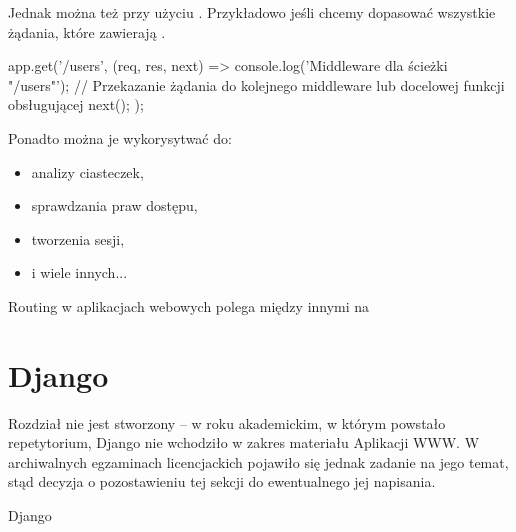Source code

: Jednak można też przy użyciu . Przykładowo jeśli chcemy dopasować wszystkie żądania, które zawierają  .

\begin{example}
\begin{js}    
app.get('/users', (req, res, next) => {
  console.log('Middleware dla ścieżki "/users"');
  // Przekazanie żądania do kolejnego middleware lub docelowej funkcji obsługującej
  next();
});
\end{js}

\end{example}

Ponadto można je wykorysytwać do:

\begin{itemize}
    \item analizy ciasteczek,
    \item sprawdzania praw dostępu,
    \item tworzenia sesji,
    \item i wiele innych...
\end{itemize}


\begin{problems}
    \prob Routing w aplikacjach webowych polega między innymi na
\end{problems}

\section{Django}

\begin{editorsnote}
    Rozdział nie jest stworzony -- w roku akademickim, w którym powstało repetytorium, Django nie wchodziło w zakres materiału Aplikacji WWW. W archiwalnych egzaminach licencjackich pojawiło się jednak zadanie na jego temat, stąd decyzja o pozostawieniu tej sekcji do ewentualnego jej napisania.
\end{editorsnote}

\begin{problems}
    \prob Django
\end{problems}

_ _ _ _ _ _ _

- _Problem description_: Scan each line of the entries above for the word "begin" and report how many lines contain it, with nothing else.

- _Answer to the problem_: 6